- Born: John Forrester-Clack Wales
- Known for: Painting, drawing, contemporary art
- Awards: 2009 Capital Chemist Art Prize (formerly the Brindabella Art Prize) 2011, 2012 Dobell Prize Finalist
- Website: John Forrester-Clack

= John Forrester-Clack =

Australian artist

John Forrester-Clack is an Australian artist who won the 2009 Capital Chemist Art Prize (formerly the Brindabella Art Prize) and was a finalist in the 2011 and 2012 Dobell Prize.

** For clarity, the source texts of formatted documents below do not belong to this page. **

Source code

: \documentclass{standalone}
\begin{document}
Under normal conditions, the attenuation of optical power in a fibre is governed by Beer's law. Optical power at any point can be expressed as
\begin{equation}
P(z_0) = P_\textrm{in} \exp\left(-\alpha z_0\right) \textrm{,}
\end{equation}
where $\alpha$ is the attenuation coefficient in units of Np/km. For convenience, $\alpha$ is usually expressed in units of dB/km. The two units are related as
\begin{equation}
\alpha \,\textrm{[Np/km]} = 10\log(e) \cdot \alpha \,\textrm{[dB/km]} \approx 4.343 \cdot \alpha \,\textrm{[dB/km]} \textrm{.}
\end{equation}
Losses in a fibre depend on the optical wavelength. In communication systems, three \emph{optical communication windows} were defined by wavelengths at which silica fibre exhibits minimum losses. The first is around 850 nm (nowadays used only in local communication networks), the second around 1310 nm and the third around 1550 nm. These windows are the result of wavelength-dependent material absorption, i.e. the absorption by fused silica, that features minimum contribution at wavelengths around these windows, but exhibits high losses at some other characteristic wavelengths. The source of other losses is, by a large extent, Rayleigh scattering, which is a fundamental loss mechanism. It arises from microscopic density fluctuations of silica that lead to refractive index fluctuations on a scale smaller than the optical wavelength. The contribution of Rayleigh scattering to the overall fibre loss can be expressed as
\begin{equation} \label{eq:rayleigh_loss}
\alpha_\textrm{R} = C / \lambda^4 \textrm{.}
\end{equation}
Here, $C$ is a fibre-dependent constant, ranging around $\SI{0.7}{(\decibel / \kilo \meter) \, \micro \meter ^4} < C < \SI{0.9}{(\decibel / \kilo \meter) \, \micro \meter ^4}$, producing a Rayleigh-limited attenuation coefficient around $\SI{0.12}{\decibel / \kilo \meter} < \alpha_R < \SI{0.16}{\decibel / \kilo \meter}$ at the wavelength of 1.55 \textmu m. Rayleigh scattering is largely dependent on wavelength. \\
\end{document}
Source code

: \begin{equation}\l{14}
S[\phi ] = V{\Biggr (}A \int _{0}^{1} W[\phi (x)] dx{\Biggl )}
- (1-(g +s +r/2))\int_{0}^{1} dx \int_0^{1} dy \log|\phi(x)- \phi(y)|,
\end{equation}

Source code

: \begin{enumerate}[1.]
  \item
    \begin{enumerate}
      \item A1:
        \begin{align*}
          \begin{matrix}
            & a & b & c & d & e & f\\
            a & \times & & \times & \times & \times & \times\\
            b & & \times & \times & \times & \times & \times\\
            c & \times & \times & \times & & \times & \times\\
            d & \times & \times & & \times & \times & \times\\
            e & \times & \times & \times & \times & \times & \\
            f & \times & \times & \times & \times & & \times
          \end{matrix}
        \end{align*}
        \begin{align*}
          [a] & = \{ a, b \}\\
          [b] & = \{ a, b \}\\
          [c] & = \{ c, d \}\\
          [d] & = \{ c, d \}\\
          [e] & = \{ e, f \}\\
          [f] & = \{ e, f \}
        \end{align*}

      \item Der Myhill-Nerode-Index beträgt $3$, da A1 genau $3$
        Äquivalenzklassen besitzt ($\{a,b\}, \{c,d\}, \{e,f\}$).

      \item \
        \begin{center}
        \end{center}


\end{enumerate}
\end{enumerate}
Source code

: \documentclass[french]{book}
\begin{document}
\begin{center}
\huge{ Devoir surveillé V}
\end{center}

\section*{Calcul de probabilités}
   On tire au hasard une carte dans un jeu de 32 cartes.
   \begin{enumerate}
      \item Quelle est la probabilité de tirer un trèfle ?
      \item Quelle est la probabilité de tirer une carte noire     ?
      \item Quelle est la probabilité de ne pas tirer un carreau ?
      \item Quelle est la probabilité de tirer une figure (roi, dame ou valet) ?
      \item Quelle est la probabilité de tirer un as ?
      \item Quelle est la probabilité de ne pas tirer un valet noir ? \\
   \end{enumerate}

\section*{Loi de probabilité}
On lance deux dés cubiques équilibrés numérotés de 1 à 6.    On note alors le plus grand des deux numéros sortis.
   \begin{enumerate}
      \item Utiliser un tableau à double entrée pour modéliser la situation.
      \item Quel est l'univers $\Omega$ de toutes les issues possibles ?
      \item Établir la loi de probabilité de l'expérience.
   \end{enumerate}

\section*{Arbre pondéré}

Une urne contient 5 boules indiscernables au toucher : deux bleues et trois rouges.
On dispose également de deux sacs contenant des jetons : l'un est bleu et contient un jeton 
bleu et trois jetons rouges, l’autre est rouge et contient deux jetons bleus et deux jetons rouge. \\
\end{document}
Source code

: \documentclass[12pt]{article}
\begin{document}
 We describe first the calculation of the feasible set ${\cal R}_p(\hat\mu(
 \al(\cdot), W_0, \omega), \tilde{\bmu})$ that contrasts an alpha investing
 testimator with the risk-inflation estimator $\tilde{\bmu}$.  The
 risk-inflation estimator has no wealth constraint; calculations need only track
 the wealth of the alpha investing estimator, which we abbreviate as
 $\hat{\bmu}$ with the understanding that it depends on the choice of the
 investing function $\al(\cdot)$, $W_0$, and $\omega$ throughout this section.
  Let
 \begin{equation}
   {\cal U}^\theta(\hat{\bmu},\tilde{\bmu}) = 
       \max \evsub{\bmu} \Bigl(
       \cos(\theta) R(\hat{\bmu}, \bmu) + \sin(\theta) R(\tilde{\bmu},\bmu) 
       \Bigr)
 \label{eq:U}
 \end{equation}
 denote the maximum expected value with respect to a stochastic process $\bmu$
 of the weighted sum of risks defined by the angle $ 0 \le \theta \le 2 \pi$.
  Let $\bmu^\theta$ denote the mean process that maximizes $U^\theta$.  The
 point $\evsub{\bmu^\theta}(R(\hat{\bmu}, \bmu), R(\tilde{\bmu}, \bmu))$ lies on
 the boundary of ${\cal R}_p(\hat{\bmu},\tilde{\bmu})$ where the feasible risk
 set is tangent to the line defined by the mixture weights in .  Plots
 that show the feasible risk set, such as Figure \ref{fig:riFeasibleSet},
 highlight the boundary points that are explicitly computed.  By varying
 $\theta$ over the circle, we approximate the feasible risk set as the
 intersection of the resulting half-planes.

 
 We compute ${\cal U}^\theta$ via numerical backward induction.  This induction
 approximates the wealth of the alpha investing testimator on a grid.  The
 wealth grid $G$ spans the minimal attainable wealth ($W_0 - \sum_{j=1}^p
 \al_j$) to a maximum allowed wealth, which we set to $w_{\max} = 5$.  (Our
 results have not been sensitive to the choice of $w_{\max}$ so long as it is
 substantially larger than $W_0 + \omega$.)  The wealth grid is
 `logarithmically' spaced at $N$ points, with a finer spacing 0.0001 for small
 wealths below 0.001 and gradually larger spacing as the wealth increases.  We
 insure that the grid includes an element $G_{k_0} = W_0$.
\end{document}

Clack's signature is the sign of the cross plus the word Amen, sometimes accompanied by a small heart-shaped emblem. He is best known for his portraits of the human head.

==Biography==

John Forrester-Clack was born in Wales. He graduated with a Master of Arts at the Royal College of Art in 1986. He then moved to Australia, in the small hamlet of Gundaroo on the outskirts of Canberra, where he set up his studio and teaches drawing at the Australian National University School of Art.

==Awards and prizes==

The painting 'Dan 'the green' Knight' won the Capital Chemist Art Prize (formerly the Brindabella Art Prize) in 2009 and his 'Head' drawings were finalists in the Dobell Prize in 2011 and 2012.

==Collections==

Notable works in collections include the drawings 'Born of the Spirit', 'Hurt' and 'The Man of Prayer' that were acquired in 2001 by Garry Shead and the Trustees of the public Kedumba Collection of Australian Drawings.